§ DATA IN THIS EXERCISE:
▼

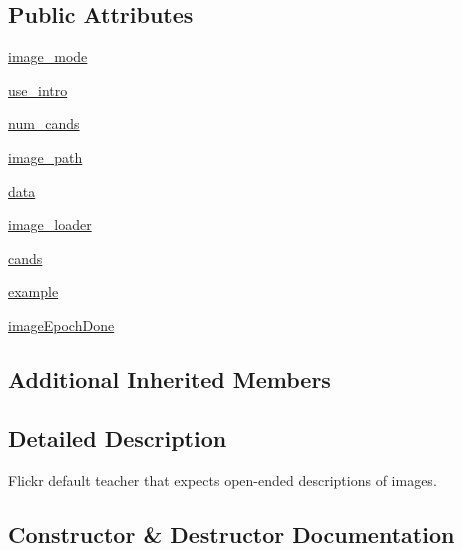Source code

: \subsection*{Public Attributes}
\begin{DoxyCompactItemize}
\item 
\hyperlink{classparlai_1_1tasks_1_1flickr30k_1_1agents_1_1DefaultTeacher_a9172db25337a0e2c2c8348c0f2d63d69}{image\+\_\+mode}
\item 
\hyperlink{classparlai_1_1tasks_1_1flickr30k_1_1agents_1_1DefaultTeacher_a26c3c801b4cd7566cf554c6398e893ce}{use\+\_\+intro}
\item 
\hyperlink{classparlai_1_1tasks_1_1flickr30k_1_1agents_1_1DefaultTeacher_ab11d2ec093158073e7188bcc4170c56a}{num\+\_\+cands}
\item 
\hyperlink{classparlai_1_1tasks_1_1flickr30k_1_1agents_1_1DefaultTeacher_afbcd6505a2f71a7f55429ea316c2a7ea}{image\+\_\+path}
\item 
\hyperlink{classparlai_1_1tasks_1_1flickr30k_1_1agents_1_1DefaultTeacher_a91027d6545dc40fbd4ed09f34404d8e5}{data}
\item 
\hyperlink{classparlai_1_1tasks_1_1flickr30k_1_1agents_1_1DefaultTeacher_a10f2d48d9fabab085243366a708b8f9a}{image\+\_\+loader}
\item 
\hyperlink{classparlai_1_1tasks_1_1flickr30k_1_1agents_1_1DefaultTeacher_a2a1b276618cd9efb01b7b0f21ff338ec}{cands}
\item 
\hyperlink{classparlai_1_1tasks_1_1flickr30k_1_1agents_1_1DefaultTeacher_a541ebd56a221be4a71669e6ff799cf14}{example}
\item 
\hyperlink{classparlai_1_1tasks_1_1flickr30k_1_1agents_1_1DefaultTeacher_a5998c19d0306b5571d17aa38bbc22f73}{image\+Epoch\+Done}
\end{DoxyCompactItemize}
\subsection*{Additional Inherited Members}


\subsection{Detailed Description}
\begin{DoxyVerb}Flickr default teacher that expects open-ended descriptions of images.
\end{DoxyVerb}
 

\subsection{Constructor \& Destructor Documentation}
\mbox{\label{classparlai_1_1tasks_1_1flickr30k_1_1agents_1_1DefaultTeacher_a656b935d2ed6a7c7c17ec8701c506cc8}}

▲

§ PROBLEM TO SOLVE: Among the records above, find the lines that contain "cands" and copy every one.

§ ANSWER BOX:
\hyperlink{classparlai_1_1tasks_1_1flickr30k_1_1agents_1_1DefaultTeacher_ab11d2ec093158073e7188bcc4170c56a}{num\+\_\+cands}
\hyperlink{classparlai_1_1tasks_1_1flickr30k_1_1agents_1_1DefaultTeacher_a2a1b276618cd9efb01b7b0f21ff338ec}{cands}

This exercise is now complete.